- TASK TO COMPLETE
Search the entries below for "exchange" and copy each matching line.

- Source texts of formatted documents
----------------------------------------

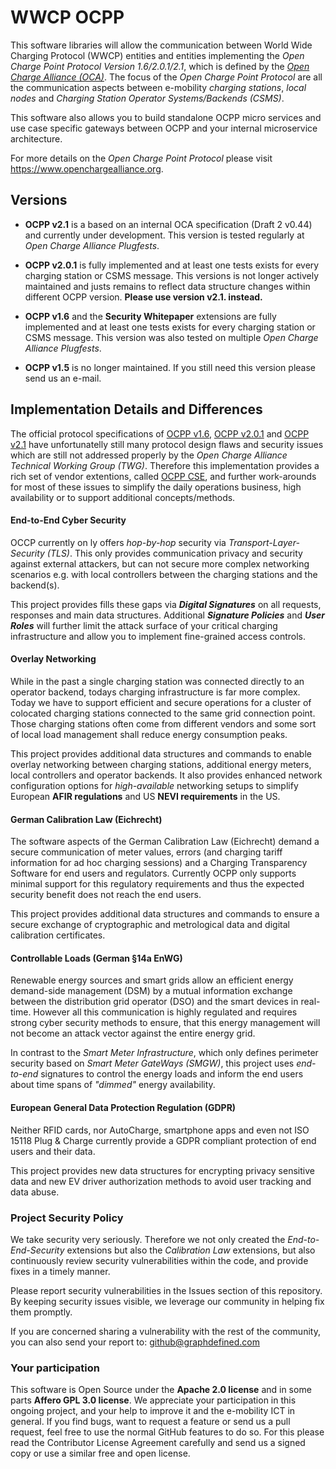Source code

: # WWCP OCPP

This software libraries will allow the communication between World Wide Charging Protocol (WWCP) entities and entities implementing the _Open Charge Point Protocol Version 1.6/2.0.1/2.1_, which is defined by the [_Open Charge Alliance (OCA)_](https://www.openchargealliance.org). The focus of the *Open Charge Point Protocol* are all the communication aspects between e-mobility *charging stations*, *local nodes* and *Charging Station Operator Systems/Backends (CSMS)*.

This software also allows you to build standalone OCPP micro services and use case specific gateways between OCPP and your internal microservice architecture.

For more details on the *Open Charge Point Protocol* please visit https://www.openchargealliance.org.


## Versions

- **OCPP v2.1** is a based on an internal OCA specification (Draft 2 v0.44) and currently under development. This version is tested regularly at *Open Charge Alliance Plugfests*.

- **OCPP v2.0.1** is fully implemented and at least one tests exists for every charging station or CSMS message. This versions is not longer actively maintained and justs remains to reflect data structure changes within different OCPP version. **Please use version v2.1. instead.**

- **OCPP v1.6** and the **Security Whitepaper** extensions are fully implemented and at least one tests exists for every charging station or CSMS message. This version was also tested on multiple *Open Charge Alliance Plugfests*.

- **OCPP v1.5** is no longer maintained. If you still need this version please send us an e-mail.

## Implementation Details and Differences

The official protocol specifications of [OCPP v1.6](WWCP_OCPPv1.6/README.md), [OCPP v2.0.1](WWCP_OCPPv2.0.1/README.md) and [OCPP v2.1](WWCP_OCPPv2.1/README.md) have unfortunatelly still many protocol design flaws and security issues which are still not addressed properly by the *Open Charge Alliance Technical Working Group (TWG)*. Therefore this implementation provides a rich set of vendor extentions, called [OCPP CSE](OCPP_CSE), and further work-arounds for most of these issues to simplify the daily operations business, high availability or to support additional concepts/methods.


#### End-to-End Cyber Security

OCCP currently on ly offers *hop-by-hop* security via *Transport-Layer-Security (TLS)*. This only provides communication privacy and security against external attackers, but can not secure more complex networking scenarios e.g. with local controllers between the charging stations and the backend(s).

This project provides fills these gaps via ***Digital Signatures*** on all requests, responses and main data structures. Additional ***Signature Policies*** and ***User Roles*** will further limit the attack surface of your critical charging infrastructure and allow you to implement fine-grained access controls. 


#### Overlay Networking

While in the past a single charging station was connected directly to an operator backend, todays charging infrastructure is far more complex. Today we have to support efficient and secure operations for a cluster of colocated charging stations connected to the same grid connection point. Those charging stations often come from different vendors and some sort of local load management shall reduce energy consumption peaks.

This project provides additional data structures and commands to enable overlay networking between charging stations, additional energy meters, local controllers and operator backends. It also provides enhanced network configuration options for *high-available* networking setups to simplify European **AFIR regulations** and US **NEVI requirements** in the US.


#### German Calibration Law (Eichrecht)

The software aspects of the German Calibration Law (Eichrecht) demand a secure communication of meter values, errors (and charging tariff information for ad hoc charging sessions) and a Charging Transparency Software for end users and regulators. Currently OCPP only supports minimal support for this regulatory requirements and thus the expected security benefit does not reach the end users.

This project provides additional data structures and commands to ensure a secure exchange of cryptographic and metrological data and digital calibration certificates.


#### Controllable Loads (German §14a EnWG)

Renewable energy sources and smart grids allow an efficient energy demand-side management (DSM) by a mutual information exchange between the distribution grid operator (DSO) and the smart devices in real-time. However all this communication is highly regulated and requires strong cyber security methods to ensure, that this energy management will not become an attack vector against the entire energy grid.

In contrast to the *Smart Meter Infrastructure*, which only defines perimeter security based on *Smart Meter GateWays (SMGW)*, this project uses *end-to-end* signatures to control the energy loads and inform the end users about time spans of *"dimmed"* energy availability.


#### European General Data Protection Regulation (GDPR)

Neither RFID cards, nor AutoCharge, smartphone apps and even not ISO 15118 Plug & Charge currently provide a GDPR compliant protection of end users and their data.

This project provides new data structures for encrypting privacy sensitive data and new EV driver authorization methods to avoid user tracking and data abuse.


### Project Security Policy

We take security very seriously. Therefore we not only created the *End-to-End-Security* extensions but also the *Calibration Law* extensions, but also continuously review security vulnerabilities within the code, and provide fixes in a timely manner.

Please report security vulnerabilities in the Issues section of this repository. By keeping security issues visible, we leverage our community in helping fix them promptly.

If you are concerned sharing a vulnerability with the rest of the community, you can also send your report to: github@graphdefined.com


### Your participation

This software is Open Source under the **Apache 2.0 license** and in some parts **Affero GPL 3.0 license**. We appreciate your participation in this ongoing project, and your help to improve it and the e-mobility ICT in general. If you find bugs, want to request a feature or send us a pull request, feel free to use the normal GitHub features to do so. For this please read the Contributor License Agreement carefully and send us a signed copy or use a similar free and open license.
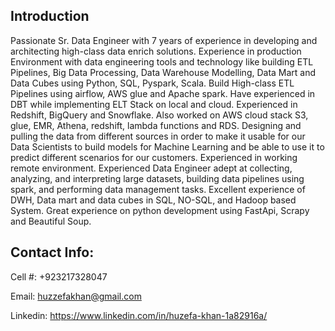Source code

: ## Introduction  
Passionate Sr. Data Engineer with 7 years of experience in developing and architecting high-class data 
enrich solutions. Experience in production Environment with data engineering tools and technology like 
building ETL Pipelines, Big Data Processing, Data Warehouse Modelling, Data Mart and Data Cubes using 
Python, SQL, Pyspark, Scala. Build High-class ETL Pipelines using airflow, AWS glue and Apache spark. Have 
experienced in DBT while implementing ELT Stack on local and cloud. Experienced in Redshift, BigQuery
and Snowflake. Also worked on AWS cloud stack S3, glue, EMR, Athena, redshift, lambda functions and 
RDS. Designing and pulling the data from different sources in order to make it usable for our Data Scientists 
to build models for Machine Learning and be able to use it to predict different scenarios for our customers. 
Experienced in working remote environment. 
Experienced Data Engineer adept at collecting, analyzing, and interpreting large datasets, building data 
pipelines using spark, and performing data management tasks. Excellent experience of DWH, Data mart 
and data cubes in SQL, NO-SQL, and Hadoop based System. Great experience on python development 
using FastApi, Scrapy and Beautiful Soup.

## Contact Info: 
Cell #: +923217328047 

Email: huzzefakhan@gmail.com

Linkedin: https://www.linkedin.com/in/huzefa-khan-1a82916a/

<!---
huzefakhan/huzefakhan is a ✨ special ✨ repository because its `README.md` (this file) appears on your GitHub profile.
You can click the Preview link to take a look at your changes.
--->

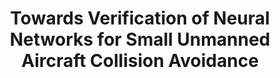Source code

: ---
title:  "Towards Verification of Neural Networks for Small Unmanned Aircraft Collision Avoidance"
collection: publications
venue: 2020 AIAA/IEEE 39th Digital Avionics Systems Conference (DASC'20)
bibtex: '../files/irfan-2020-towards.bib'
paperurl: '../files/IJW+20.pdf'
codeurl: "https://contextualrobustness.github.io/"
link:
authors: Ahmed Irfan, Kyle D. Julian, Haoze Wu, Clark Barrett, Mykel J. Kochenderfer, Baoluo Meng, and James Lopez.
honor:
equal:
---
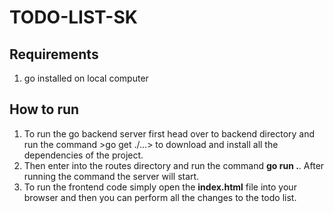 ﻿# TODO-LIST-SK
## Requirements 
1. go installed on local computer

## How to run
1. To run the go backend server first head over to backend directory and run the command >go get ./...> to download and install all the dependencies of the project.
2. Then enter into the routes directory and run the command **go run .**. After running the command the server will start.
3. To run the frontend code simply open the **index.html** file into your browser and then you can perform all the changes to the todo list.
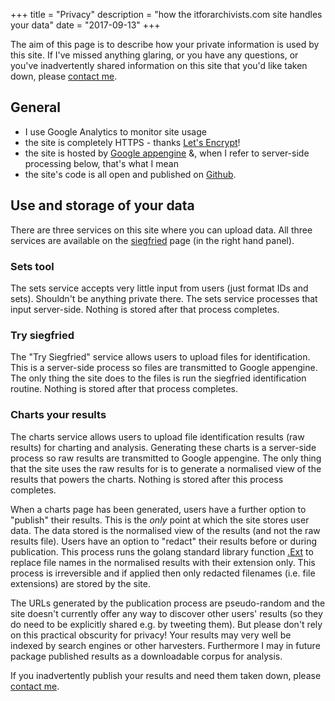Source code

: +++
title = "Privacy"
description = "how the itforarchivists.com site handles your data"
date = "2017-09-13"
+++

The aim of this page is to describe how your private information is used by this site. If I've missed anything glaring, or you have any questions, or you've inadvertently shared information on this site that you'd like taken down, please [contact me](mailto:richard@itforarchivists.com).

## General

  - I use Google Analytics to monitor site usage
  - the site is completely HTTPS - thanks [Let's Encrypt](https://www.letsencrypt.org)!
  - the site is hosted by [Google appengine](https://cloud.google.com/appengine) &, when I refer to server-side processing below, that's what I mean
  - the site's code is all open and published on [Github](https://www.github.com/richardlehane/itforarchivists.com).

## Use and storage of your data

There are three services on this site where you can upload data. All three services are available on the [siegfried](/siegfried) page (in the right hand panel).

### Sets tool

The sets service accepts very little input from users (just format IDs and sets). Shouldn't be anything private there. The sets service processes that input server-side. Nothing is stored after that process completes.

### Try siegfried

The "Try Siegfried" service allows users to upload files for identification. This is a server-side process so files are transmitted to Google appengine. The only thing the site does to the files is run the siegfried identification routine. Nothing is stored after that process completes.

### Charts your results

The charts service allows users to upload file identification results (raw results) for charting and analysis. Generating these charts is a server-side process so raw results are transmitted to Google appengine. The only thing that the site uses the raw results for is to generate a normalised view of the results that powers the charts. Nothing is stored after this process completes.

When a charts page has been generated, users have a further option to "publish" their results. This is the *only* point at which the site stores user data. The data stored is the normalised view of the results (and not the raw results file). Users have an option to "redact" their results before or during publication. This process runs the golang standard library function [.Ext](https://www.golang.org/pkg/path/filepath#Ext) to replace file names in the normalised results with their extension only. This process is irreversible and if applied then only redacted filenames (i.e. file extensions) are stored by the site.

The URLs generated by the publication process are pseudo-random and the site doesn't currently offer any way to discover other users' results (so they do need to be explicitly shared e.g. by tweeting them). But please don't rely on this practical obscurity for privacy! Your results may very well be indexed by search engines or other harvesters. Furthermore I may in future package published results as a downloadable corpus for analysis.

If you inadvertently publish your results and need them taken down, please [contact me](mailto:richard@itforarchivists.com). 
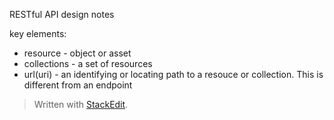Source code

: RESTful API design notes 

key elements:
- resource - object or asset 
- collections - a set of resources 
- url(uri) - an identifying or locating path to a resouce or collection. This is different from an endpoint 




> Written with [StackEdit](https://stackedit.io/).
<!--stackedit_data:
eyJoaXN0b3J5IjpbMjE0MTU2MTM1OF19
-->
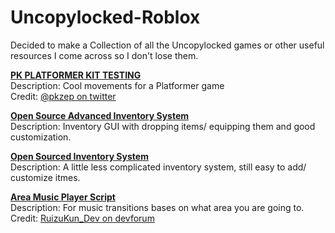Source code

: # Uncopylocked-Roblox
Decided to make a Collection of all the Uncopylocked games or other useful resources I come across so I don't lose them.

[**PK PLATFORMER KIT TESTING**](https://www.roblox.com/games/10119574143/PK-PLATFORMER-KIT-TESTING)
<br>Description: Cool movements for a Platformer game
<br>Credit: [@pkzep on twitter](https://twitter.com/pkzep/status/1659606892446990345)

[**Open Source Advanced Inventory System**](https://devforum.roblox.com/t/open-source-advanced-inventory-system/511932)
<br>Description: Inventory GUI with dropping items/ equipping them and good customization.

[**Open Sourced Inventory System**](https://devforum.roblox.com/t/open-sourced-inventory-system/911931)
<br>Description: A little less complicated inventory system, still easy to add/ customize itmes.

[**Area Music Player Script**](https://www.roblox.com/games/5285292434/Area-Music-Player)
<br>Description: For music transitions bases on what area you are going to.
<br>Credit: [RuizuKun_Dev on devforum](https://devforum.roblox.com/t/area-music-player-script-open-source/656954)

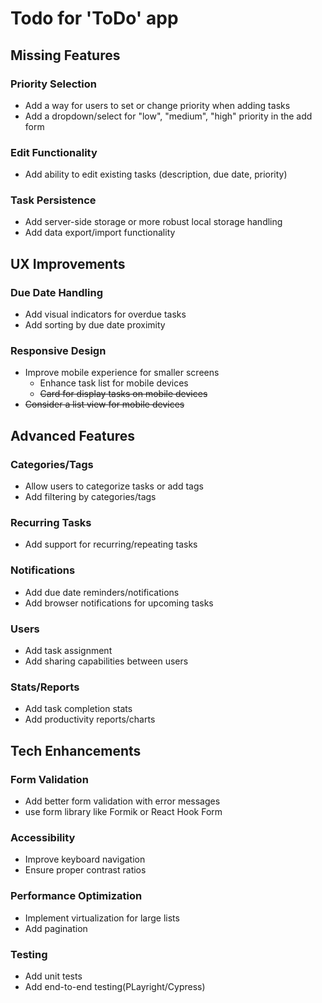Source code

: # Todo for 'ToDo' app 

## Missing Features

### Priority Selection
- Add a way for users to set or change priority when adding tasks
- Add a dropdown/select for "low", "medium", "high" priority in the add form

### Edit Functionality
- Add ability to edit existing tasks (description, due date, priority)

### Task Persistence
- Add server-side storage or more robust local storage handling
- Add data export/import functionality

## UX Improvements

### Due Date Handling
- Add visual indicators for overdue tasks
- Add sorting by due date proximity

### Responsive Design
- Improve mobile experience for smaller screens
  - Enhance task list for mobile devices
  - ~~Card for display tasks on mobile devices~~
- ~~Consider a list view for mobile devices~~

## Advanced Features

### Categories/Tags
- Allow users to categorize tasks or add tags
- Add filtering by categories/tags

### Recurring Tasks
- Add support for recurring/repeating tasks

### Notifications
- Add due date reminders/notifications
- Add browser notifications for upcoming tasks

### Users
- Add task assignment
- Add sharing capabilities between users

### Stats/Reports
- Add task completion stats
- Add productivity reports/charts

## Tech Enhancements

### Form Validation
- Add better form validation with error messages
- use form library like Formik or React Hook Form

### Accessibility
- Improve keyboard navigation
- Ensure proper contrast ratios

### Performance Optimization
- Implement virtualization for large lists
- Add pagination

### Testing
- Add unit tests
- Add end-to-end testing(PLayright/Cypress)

----------------------------------------

- WORKED SOLUTION
This project provides additional data structures and commands to ensure a secure exchange of cryptographic and metrological data and digital calibration certificates.
Renewable energy sources and smart grids allow an efficient energy demand-side management (DSM) by a mutual information exchange between the distribution grid operator (DSO) and the smart devices in real-time. However all this communication is highly regulated and requires strong cyber security methods to ensure, that this energy management will not become an attack vector against the entire energy grid.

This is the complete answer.